## Records excerpted from a collection
[Start of Attachment]

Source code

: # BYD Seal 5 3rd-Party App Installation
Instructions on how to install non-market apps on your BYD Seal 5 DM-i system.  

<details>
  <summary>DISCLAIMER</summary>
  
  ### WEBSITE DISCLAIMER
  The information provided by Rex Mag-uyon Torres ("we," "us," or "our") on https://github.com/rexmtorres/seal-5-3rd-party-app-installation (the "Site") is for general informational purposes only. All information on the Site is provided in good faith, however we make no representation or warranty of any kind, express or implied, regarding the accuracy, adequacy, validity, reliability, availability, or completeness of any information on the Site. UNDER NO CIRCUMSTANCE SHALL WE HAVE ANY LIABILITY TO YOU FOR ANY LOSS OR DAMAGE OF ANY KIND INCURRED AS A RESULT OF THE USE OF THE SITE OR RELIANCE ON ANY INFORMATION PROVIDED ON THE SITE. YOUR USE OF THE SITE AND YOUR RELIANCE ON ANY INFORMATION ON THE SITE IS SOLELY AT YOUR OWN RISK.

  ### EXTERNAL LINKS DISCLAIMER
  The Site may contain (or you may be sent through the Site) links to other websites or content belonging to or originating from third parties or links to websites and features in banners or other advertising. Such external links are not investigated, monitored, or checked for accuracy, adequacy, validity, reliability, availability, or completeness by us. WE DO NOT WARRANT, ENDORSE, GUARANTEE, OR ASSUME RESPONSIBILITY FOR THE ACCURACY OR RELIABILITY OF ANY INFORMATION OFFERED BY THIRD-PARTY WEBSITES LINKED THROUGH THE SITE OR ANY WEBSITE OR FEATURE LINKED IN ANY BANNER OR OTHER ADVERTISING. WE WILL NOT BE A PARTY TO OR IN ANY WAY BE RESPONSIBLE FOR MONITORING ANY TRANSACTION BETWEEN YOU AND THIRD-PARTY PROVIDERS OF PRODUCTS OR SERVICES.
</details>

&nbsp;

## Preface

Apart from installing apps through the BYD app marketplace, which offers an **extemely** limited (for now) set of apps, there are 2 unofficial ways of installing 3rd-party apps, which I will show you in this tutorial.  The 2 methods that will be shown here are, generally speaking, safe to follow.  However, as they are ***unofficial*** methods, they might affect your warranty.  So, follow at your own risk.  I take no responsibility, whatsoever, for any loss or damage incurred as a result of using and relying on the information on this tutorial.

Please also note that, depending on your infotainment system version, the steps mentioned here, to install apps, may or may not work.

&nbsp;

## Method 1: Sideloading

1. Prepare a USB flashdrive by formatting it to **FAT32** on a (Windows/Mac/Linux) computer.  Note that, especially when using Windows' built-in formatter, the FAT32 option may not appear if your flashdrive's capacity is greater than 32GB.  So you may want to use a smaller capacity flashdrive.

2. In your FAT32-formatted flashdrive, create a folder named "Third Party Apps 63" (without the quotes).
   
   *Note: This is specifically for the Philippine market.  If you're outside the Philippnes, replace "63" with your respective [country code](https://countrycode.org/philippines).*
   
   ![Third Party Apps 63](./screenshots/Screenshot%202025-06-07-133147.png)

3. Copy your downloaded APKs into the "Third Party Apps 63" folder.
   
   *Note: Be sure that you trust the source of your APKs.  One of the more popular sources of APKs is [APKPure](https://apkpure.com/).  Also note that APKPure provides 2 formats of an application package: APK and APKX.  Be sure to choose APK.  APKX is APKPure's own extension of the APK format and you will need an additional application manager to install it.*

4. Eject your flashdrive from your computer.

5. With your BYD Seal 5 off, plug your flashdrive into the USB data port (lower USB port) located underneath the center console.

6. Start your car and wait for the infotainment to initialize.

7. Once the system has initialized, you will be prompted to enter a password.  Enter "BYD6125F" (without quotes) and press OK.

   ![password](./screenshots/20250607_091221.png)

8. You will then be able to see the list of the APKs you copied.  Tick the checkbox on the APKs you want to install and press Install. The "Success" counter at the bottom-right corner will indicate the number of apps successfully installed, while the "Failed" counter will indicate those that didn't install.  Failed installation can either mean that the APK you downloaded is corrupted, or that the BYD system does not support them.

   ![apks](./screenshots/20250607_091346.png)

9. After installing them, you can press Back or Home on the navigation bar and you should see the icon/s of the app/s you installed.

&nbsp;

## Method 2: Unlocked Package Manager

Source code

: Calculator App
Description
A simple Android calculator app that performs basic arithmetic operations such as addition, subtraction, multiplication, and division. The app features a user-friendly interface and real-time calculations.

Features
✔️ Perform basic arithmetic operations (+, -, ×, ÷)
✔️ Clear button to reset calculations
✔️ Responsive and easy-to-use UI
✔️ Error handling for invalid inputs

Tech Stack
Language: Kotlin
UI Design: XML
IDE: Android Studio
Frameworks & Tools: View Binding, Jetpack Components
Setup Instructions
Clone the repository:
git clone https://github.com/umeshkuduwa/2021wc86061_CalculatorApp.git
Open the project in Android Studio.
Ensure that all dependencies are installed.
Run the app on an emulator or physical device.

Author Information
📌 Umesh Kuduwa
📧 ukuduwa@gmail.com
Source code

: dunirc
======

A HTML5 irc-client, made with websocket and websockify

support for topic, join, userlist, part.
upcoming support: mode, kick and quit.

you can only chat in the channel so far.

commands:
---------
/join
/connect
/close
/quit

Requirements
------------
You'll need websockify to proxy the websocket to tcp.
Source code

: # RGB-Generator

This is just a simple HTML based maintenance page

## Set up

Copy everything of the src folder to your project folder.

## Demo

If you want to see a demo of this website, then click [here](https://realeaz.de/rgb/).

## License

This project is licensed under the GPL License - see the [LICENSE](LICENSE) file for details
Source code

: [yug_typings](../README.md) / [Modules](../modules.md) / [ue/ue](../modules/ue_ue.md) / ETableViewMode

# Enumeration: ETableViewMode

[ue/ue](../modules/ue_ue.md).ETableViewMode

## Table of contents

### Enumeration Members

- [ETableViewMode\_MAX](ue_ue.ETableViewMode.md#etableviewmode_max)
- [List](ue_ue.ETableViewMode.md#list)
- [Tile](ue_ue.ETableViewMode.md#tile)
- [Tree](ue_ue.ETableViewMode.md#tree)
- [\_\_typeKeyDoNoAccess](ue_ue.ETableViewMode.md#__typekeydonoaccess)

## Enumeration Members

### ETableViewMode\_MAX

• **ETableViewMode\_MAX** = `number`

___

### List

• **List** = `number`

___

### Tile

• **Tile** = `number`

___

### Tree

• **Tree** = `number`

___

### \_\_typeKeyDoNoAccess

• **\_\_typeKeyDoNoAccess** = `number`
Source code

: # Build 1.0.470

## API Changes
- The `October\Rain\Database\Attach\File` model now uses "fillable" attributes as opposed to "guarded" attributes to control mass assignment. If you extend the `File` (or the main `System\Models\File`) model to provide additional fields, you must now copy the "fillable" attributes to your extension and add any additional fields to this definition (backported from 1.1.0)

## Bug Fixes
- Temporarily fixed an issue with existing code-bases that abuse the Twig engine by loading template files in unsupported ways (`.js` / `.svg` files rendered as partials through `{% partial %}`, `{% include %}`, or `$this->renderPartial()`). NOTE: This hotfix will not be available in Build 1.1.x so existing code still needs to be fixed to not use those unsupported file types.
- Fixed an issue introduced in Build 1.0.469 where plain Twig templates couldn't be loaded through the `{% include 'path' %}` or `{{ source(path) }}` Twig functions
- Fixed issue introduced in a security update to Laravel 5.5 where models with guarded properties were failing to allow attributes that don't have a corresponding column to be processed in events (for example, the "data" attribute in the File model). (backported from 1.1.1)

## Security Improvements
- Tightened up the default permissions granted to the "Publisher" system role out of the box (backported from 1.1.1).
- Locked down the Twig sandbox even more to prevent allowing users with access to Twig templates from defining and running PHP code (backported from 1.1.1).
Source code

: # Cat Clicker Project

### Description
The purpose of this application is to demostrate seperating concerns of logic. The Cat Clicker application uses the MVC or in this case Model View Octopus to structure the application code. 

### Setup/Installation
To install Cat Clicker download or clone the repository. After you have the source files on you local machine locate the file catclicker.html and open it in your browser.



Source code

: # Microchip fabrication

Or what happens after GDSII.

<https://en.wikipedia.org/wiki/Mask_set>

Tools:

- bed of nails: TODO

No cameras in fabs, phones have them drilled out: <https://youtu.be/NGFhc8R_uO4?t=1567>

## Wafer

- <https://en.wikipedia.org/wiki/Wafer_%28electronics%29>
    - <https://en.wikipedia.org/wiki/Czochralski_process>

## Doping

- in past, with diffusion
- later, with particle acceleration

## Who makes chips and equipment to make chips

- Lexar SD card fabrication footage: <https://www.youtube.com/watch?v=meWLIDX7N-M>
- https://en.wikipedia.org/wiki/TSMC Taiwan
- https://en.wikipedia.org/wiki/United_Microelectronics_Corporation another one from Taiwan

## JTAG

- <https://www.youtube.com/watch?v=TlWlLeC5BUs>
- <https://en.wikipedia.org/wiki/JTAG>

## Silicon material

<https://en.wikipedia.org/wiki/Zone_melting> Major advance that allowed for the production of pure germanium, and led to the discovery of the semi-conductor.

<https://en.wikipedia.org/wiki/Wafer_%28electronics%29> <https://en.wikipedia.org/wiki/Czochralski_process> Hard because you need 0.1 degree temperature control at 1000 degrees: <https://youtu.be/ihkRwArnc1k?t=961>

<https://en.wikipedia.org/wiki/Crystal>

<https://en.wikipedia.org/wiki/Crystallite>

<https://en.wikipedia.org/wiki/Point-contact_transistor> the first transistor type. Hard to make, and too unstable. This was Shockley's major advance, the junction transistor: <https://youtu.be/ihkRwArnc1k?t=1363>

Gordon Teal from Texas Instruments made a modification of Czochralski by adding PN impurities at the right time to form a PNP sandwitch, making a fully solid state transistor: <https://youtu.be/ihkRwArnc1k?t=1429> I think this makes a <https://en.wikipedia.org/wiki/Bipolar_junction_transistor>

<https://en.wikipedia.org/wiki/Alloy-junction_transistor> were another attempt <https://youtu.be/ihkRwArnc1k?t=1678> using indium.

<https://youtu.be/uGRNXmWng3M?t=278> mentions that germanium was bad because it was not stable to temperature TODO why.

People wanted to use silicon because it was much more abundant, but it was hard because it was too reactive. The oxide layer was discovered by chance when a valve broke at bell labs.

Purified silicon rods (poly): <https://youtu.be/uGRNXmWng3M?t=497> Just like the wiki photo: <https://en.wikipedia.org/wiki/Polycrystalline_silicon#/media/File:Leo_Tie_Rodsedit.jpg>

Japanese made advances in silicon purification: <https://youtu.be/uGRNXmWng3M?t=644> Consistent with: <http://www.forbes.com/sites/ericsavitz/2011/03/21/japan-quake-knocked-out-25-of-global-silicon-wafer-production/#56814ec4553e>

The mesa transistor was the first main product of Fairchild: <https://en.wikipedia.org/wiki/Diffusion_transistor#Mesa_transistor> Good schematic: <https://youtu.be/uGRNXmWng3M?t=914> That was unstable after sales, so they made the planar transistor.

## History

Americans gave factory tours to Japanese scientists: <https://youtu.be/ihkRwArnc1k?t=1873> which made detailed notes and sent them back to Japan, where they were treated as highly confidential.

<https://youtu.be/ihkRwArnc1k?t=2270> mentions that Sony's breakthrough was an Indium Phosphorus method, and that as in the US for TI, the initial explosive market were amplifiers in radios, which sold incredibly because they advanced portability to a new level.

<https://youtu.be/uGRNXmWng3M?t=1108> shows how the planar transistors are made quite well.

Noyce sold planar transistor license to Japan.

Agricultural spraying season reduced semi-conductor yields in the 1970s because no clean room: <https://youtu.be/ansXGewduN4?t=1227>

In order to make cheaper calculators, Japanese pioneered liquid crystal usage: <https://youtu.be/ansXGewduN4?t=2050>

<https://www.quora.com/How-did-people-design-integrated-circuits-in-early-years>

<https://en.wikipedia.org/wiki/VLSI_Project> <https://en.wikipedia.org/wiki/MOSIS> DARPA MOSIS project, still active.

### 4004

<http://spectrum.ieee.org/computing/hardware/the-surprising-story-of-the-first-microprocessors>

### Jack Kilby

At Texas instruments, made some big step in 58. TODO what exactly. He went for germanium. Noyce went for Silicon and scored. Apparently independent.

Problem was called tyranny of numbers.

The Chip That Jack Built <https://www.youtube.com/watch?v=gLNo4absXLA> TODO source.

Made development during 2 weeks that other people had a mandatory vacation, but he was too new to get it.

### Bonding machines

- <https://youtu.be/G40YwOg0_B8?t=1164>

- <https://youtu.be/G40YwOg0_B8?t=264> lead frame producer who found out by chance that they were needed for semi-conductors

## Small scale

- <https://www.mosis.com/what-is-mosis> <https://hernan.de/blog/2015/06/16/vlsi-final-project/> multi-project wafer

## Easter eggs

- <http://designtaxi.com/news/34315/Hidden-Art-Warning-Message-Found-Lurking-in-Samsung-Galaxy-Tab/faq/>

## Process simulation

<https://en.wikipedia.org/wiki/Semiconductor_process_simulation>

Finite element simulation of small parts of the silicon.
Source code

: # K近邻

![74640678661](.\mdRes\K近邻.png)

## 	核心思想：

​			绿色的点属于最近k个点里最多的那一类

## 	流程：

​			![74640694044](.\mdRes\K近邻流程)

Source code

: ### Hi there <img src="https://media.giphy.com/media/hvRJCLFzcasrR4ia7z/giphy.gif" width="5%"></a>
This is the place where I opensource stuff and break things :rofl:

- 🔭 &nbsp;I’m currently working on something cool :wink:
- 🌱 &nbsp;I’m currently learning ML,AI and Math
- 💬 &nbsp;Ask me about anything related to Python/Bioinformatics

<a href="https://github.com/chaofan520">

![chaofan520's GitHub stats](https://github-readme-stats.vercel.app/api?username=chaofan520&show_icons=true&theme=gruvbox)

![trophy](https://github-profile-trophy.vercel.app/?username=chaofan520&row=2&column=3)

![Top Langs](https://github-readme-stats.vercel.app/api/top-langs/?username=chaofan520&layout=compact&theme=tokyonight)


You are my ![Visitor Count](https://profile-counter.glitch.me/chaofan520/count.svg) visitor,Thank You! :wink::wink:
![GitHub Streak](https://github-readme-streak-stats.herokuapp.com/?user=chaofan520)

[End of Attachment]

## TASK REQUIREMENTS
In how many lines of the entries does "profile" appear? Reply with only the number.

## RESPONSE AREA
2